§ **What you should do**: Repeat exactly, and only, the lines of the entries below from the one with "4. Push to the" through the one with "5. Create new Pull Request", both ends included.

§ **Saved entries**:
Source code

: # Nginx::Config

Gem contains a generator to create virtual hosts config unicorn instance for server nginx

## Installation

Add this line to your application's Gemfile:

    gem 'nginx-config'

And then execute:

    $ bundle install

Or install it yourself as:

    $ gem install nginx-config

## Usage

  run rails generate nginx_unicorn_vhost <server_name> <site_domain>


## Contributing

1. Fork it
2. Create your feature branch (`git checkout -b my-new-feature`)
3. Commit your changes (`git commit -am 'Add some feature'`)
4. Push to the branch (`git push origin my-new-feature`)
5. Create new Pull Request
---
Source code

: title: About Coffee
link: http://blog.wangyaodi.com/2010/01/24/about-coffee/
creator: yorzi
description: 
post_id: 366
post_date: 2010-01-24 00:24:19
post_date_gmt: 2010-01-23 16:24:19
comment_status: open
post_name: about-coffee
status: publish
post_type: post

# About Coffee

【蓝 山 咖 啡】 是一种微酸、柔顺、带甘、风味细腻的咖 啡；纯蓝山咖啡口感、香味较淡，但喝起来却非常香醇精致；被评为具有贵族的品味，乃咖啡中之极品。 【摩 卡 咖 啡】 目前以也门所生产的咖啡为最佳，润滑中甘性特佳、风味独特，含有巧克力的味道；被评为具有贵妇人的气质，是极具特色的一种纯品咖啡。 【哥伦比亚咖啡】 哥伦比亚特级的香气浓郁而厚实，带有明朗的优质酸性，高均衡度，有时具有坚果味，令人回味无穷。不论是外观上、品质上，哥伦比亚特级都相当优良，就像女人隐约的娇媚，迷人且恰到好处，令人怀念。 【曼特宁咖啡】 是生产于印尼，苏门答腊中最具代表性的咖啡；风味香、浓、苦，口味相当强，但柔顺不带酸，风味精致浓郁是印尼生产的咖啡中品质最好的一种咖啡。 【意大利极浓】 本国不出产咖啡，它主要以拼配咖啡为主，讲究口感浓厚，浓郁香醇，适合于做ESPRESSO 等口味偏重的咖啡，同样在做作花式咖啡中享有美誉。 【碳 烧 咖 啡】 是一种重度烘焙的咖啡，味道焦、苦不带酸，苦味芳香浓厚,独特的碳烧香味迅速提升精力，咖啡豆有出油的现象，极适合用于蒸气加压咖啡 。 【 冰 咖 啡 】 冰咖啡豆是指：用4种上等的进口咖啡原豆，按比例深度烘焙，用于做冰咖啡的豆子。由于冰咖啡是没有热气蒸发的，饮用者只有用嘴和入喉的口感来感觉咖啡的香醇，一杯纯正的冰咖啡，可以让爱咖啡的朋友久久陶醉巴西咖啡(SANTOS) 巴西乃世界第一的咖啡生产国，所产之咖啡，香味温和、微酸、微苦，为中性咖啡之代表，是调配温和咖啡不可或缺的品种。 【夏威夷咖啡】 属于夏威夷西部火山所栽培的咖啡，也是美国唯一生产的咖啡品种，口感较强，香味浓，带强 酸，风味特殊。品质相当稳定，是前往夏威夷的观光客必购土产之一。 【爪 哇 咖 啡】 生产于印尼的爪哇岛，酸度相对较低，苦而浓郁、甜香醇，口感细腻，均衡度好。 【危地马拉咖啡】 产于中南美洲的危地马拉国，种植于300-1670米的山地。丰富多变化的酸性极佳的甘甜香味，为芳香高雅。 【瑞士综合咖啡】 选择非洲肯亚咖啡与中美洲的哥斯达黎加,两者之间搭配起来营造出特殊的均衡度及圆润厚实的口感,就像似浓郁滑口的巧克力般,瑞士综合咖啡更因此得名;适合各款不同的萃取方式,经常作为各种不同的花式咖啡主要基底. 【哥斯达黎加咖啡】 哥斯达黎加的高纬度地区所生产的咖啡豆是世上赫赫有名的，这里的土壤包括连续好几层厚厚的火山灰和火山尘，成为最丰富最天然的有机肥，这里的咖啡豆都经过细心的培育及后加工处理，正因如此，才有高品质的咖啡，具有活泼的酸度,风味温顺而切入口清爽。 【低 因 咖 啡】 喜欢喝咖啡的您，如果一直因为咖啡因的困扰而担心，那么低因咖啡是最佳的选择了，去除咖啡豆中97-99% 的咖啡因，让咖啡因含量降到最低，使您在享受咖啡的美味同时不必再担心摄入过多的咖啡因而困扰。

§ **Solution to the exercise**:
4. Push to the branch (`git push origin my-new-feature`)
5. Create new Pull Request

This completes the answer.